**YOUR GOAL:** In the entries below, find the line with "- API documentation" and the line with "4. **Changelog**: Add"; give again those lines and every line between them, exactly.

**Data items:**

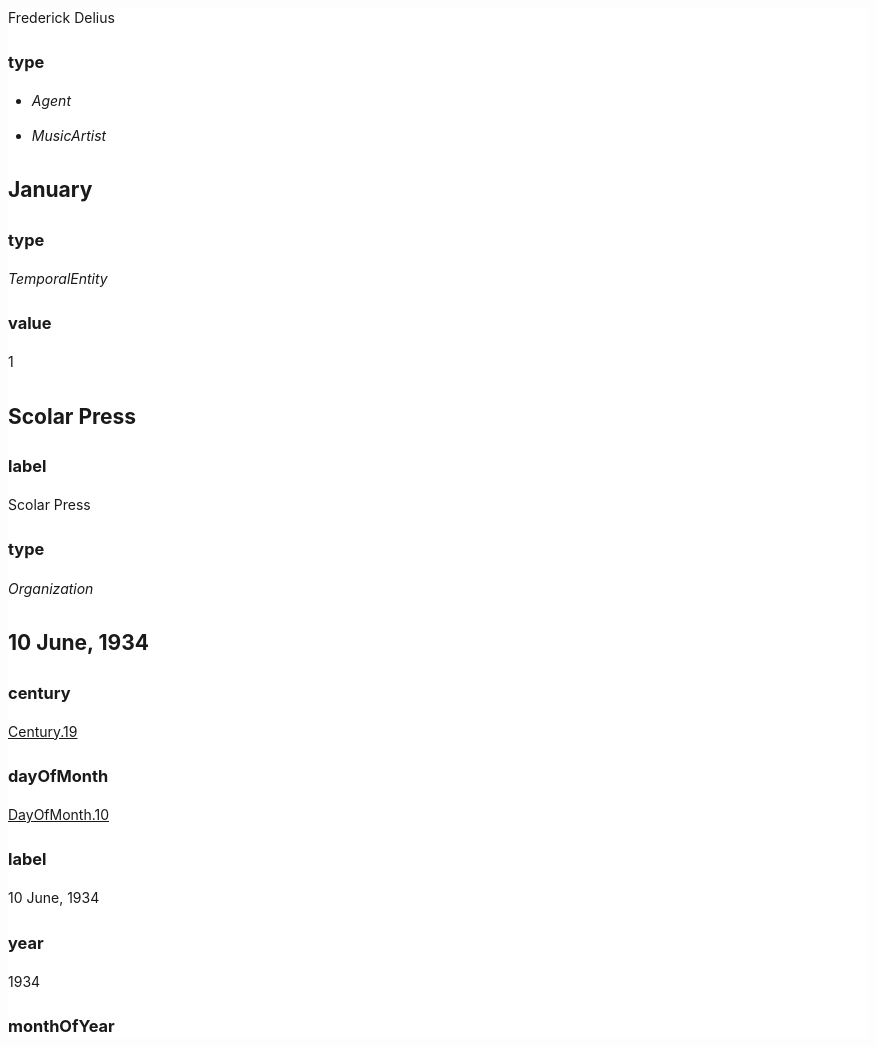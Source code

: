 
Frederick Delius

### type

 - *Agent*

 - *MusicArtist*

## January

### type


*TemporalEntity*

### value


1

## Scolar Press

### label


Scolar Press

### type


*Organization*

## 10 June, 1934

### century


[Century.19](#Century.19)

### dayOfMonth


[DayOfMonth.10](#DayOfMonth.10)

### label


10 June, 1934

### year


1934

### monthOfYear
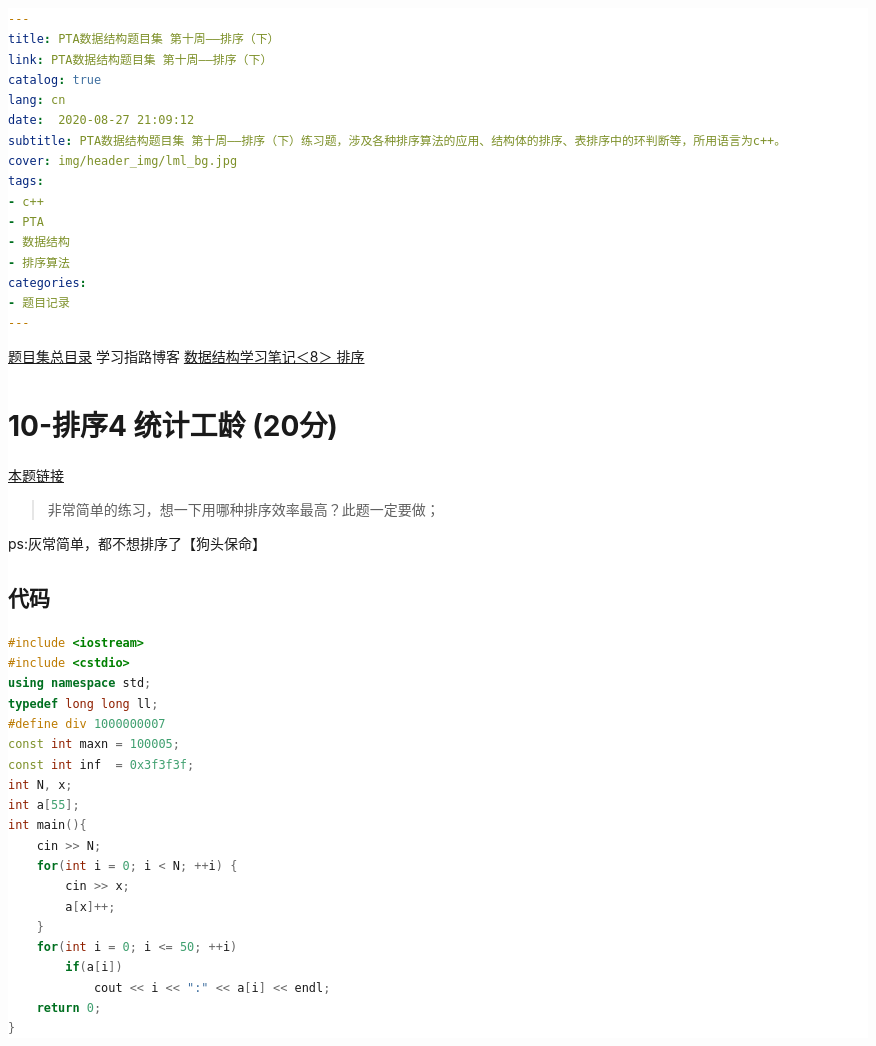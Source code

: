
 ```yaml
---
title: PTA数据结构题目集 第十周——排序（下）
link: PTA数据结构题目集 第十周——排序（下）
catalog: true
lang: cn
date:  2020-08-27 21:09:12
subtitle: PTA数据结构题目集 第十周——排序（下）练习题，涉及各种排序算法的应用、结构体的排序、表排序中的环判断等，所用语言为c++。
cover: img/header_img/lml_bg.jpg
tags:
- c++
- PTA
- 数据结构
- 排序算法
categories:
- 题目记录
---
```


[题目集总目录](https://blog.csdn.net/qq_45890533/article/details/107131440)
学习指路博客 [数据结构学习笔记＜8＞ 排序](https://blog.csdn.net/qq_45890533/article/details/108246044)
# 10-排序4 统计工龄 (20分)
[本题链接](https://pintia.cn/problem-sets/1268384564738605056/problems/1291317697694580736)

>非常简单的练习，想一下用哪种排序效率最高？此题一定要做；

ps:灰常简单，都不想排序了【狗头保命】
## 代码

```cpp
#include <iostream>
#include <cstdio>
using namespace std;
typedef long long ll;
#define div 1000000007
const int maxn = 100005;
const int inf  = 0x3f3f3f;
int N, x;
int a[55];
int main(){
    cin >> N;
    for(int i = 0; i < N; ++i) {
        cin >> x;
        a[x]++;
    }
    for(int i = 0; i <= 50; ++i) 
        if(a[i]) 
            cout << i << ":" << a[i] << endl;
    return 0;
}
```
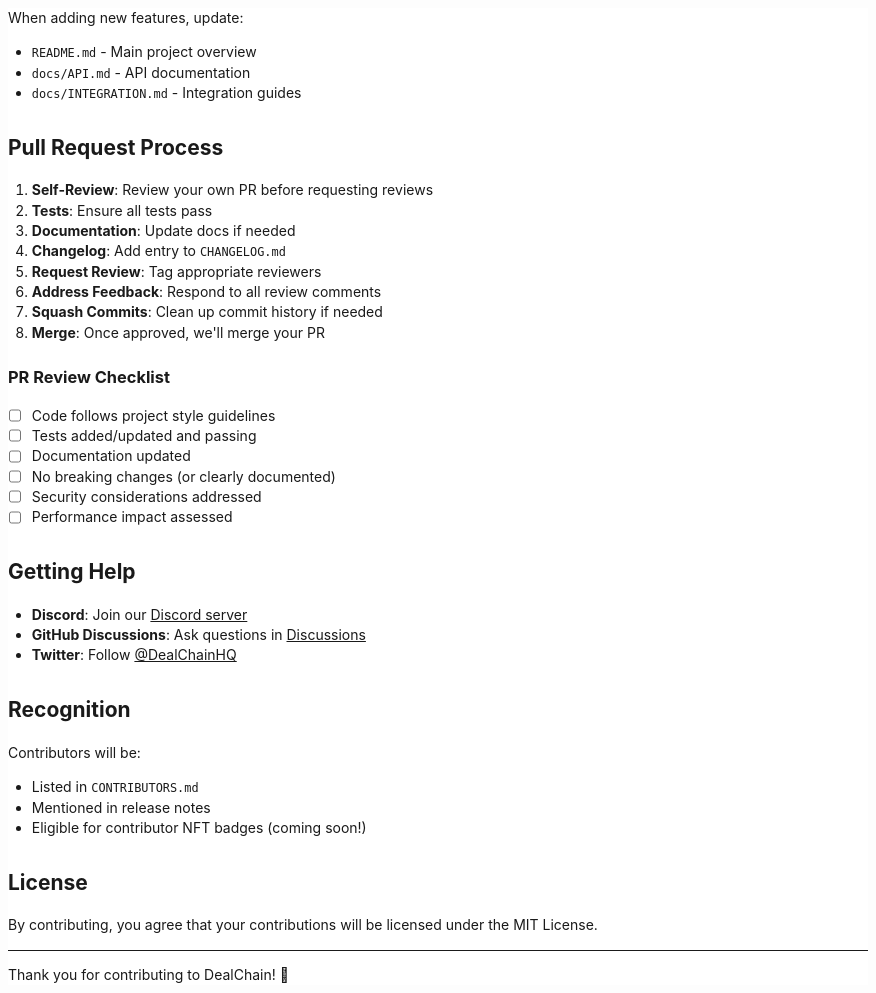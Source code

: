 When adding new features, update:
- `README.md` - Main project overview
- `docs/API.md` - API documentation
- `docs/INTEGRATION.md` - Integration guides

## Pull Request Process

1. **Self-Review**: Review your own PR before requesting reviews
2. **Tests**: Ensure all tests pass
3. **Documentation**: Update docs if needed
4. **Changelog**: Add entry to `CHANGELOG.md`
5. **Request Review**: Tag appropriate reviewers
6. **Address Feedback**: Respond to all review comments
7. **Squash Commits**: Clean up commit history if needed
8. **Merge**: Once approved, we'll merge your PR

### PR Review Checklist

- [ ] Code follows project style guidelines
- [ ] Tests added/updated and passing
- [ ] Documentation updated
- [ ] No breaking changes (or clearly documented)
- [ ] Security considerations addressed
- [ ] Performance impact assessed

## Getting Help

- **Discord**: Join our [Discord server](https://discord.gg/dealchain)
- **GitHub Discussions**: Ask questions in [Discussions](https://github.com/dealchain/dealchain/discussions)
- **Twitter**: Follow [@DealChainHQ](https://twitter.com/DealChainHQ)

## Recognition

Contributors will be:
- Listed in `CONTRIBUTORS.md`
- Mentioned in release notes
- Eligible for contributor NFT badges (coming soon!)

## License

By contributing, you agree that your contributions will be licensed under the MIT License.

---

Thank you for contributing to DealChain! 🚀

**RESULT OF THE TASK:**
- `docs/API.md` - API documentation
- `docs/INTEGRATION.md` - Integration guides

## Pull Request Process

1. **Self-Review**: Review your own PR before requesting reviews
2. **Tests**: Ensure all tests pass
3. **Documentation**: Update docs if needed
4. **Changelog**: Add entry to `CHANGELOG.md`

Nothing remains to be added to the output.